**EXTRACTED MATERIAL**
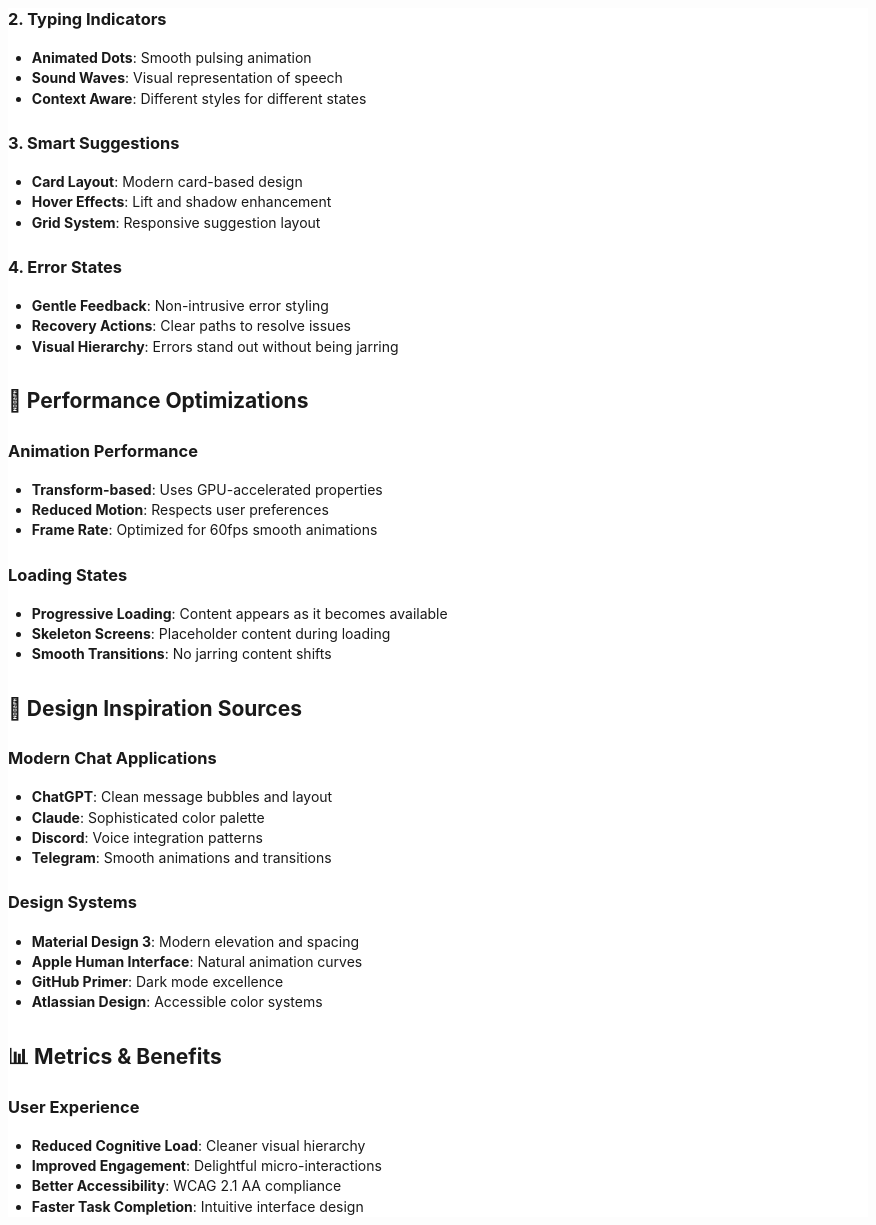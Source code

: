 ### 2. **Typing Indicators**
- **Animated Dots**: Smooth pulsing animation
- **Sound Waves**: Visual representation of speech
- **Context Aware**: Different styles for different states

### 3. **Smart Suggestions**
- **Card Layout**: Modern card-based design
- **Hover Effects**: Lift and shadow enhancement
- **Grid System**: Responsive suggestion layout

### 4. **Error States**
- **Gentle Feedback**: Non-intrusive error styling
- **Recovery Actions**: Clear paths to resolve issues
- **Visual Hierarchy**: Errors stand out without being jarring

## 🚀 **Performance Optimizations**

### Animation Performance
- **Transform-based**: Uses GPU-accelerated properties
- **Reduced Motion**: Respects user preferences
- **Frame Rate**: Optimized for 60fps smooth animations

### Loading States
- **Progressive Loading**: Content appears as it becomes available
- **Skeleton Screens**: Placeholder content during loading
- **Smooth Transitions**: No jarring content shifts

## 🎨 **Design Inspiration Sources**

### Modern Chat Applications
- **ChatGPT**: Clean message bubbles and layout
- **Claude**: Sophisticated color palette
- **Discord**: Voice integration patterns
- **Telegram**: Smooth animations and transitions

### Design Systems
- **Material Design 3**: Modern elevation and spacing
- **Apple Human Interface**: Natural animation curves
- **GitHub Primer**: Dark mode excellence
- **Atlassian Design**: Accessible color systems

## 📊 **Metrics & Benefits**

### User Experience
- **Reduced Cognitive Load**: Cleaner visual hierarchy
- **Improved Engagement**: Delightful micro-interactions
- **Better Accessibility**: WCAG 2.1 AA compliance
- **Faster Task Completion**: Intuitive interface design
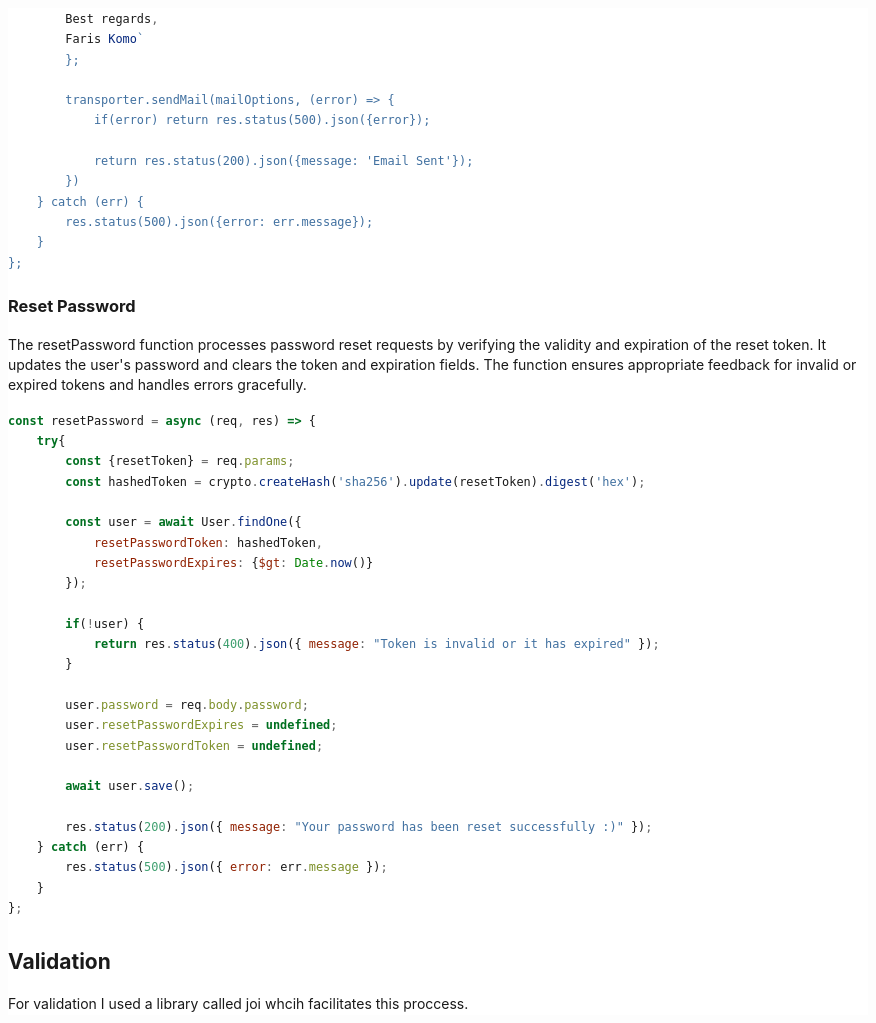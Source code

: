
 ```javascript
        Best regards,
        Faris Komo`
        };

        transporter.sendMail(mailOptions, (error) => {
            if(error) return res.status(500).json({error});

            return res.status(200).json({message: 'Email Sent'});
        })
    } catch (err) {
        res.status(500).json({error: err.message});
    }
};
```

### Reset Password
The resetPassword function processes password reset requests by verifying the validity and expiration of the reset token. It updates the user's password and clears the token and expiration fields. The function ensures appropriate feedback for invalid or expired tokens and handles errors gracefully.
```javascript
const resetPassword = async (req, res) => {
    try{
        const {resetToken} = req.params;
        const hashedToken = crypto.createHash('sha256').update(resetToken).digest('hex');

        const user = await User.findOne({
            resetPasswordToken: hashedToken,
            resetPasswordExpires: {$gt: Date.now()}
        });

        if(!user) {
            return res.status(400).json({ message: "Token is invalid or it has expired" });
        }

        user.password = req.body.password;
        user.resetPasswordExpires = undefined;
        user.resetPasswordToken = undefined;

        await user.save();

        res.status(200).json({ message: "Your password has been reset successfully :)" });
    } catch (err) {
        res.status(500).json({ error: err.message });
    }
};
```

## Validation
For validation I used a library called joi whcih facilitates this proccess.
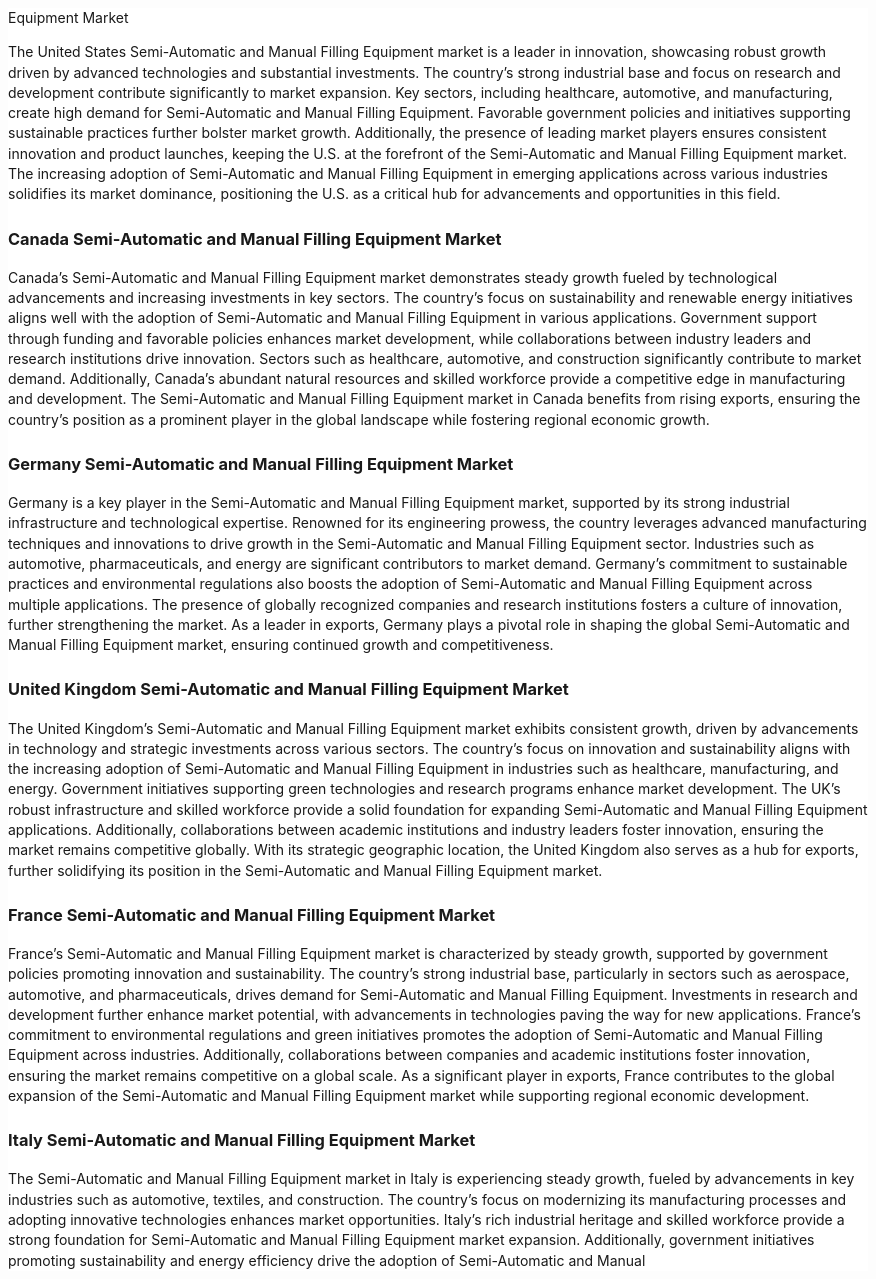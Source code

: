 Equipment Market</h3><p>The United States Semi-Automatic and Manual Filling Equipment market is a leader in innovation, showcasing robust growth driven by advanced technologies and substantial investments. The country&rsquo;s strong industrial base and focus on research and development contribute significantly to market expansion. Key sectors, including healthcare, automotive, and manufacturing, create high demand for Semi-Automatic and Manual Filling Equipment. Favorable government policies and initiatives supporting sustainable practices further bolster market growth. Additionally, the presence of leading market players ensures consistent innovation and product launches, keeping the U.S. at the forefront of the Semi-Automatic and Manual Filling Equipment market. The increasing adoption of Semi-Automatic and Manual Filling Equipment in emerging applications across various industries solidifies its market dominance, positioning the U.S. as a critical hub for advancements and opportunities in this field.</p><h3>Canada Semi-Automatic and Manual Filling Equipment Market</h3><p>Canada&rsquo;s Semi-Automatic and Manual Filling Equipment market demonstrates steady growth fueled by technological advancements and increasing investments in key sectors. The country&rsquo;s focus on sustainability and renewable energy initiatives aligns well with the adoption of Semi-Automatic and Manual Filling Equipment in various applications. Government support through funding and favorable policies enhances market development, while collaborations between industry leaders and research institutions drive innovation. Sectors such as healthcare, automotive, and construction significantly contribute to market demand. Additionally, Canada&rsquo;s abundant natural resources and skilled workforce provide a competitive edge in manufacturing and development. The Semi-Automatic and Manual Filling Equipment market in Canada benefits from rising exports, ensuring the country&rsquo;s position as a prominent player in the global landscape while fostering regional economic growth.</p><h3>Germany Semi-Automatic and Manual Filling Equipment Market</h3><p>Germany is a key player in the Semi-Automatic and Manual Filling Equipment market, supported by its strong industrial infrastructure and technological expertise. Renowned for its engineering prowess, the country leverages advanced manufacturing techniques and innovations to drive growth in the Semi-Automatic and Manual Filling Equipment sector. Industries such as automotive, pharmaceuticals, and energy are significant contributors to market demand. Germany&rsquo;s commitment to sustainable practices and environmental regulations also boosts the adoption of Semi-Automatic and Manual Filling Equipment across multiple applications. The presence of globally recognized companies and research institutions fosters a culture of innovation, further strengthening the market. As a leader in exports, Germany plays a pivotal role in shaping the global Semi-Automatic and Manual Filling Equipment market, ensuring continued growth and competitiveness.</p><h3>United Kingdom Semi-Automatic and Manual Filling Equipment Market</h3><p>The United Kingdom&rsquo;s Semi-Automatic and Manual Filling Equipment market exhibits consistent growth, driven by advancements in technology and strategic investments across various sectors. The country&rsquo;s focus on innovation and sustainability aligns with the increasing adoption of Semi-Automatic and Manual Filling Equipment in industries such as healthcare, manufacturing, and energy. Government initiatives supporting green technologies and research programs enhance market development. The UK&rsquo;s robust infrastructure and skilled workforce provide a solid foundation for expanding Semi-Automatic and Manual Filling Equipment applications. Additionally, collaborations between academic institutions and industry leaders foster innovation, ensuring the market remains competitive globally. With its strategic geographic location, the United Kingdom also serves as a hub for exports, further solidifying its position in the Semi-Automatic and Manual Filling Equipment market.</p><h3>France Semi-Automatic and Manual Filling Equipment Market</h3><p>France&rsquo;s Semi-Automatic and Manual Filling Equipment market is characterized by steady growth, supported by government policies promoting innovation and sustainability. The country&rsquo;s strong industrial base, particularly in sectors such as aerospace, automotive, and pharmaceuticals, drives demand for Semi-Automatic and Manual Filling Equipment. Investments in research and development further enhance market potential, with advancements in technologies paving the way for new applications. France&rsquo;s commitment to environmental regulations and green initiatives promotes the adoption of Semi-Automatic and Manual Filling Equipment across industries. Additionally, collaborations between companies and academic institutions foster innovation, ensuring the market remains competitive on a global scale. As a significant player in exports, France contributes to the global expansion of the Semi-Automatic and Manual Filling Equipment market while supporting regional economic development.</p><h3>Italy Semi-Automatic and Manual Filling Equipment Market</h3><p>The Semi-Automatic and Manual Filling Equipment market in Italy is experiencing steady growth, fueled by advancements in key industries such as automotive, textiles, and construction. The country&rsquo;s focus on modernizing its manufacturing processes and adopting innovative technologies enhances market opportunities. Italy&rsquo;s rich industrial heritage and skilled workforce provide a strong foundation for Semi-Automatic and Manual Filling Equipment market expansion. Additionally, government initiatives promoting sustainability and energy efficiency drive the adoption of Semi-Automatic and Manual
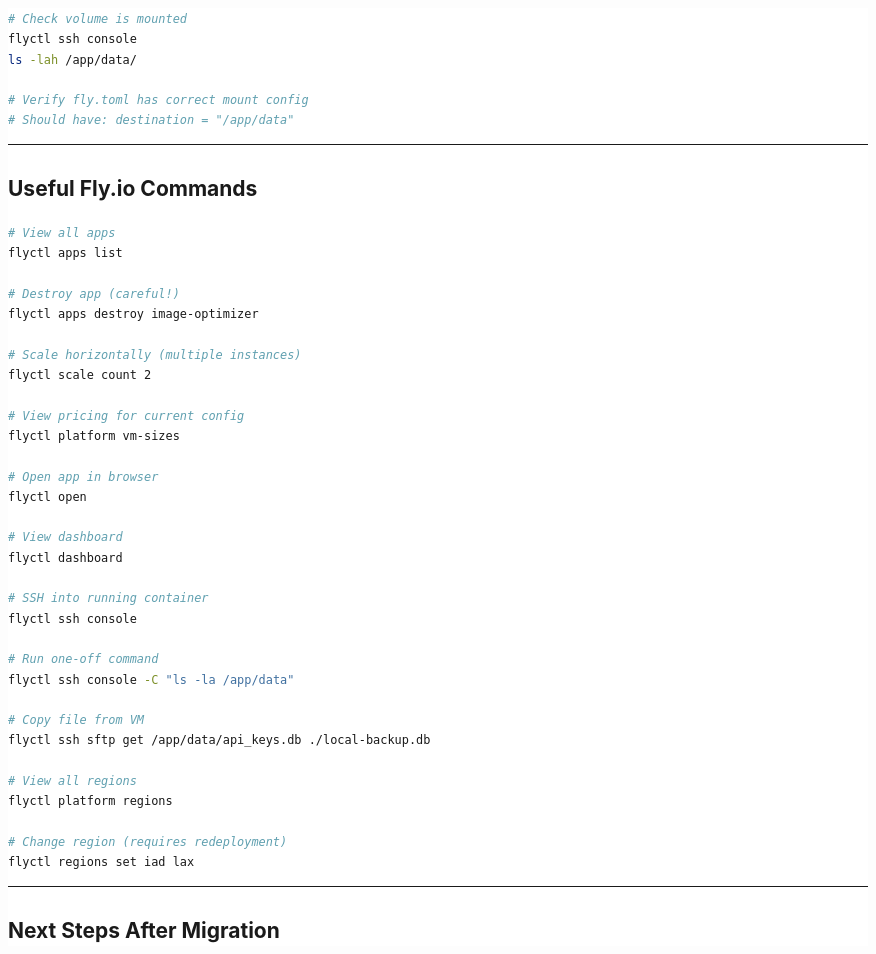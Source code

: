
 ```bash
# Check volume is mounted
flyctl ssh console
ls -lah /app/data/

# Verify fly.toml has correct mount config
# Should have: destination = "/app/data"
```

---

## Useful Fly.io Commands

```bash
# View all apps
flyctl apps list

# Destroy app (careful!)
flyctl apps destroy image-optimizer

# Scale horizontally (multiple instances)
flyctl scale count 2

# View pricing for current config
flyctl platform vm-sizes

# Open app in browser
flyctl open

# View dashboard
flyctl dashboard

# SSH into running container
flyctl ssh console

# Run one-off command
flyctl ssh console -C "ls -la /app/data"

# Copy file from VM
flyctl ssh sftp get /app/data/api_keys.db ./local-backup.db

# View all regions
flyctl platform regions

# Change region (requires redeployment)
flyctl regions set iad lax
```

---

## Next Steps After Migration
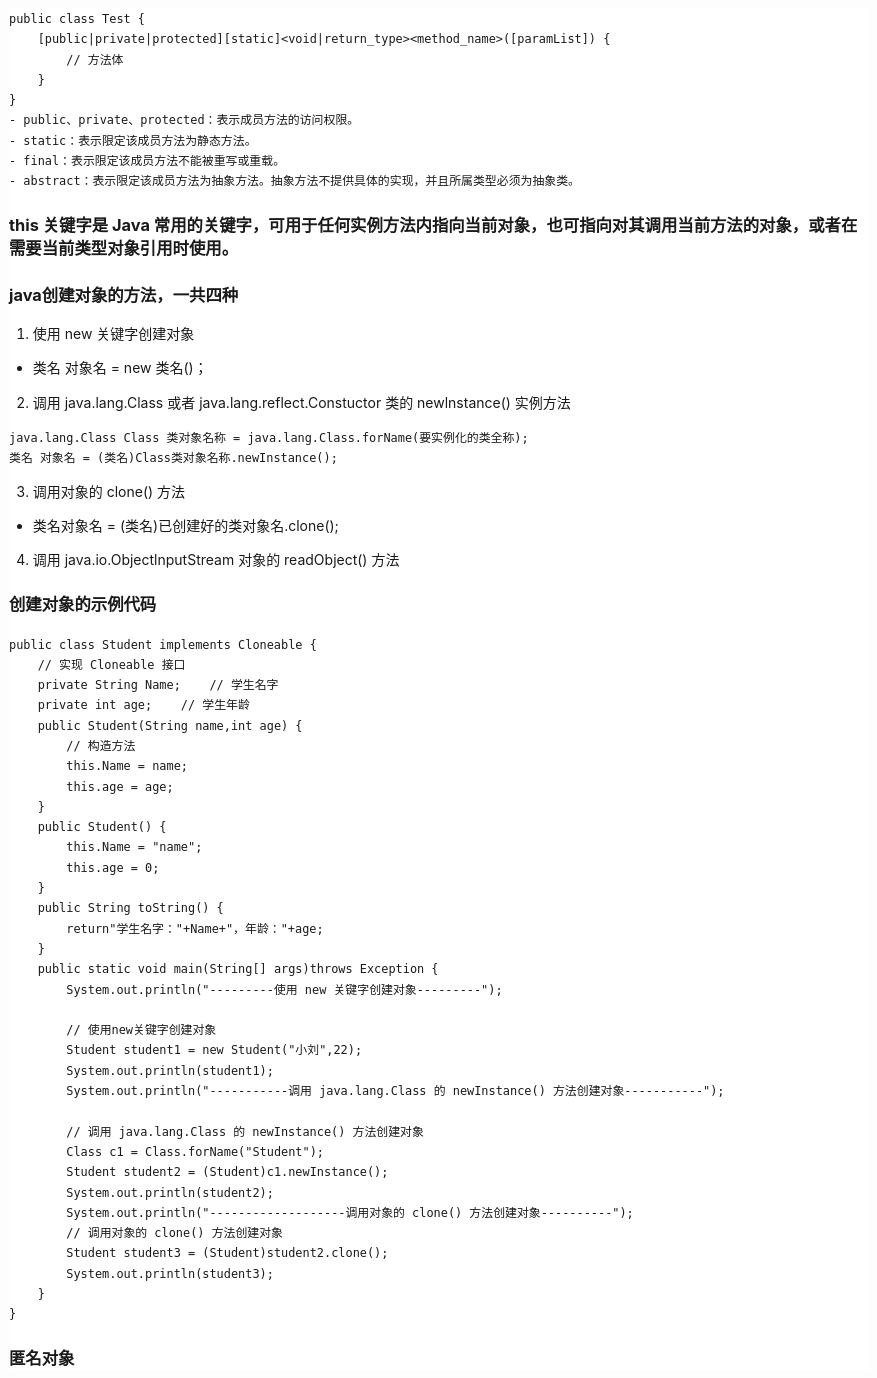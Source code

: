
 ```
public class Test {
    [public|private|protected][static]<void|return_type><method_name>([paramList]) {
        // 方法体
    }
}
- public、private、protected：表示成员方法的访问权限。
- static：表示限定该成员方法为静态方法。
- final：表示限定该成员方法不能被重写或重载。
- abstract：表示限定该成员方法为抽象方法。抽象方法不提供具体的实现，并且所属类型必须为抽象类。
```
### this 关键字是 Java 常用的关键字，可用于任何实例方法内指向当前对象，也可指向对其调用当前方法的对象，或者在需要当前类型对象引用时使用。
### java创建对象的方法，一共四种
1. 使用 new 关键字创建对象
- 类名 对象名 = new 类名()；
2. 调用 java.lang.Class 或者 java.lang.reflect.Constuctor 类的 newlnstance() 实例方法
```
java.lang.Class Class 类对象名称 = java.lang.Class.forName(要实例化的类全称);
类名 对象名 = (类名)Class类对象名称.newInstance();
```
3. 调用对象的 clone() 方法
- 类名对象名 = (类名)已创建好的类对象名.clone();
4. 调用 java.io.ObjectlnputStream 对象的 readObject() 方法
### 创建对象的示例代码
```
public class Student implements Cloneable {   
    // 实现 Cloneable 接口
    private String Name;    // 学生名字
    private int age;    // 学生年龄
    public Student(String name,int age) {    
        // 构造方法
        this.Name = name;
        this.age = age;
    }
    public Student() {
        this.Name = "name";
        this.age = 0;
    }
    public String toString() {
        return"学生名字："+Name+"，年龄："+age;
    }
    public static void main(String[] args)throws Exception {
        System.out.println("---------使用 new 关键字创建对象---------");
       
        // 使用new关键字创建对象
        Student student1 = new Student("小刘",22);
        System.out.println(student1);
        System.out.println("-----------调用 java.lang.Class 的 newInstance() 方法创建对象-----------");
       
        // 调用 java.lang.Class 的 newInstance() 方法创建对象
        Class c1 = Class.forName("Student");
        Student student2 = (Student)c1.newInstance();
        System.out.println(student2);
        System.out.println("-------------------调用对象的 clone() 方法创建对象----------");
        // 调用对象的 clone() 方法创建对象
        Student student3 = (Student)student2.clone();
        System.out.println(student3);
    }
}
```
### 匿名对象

**YOUR TASK**
Your task is to retype the entries verbatim, starting with the line that holds "- **Skeleton Screens**: Placeholder" and stopping after the line that holds "- **Discord**: Voice integration patterns".

**ANSWER BOX**
- **Skeleton Screens**: Placeholder content during loading
- **Smooth Transitions**: No jarring content shifts

## 🎨 **Design Inspiration Sources**

### Modern Chat Applications
- **ChatGPT**: Clean message bubbles and layout
- **Claude**: Sophisticated color palette
- **Discord**: Voice integration patterns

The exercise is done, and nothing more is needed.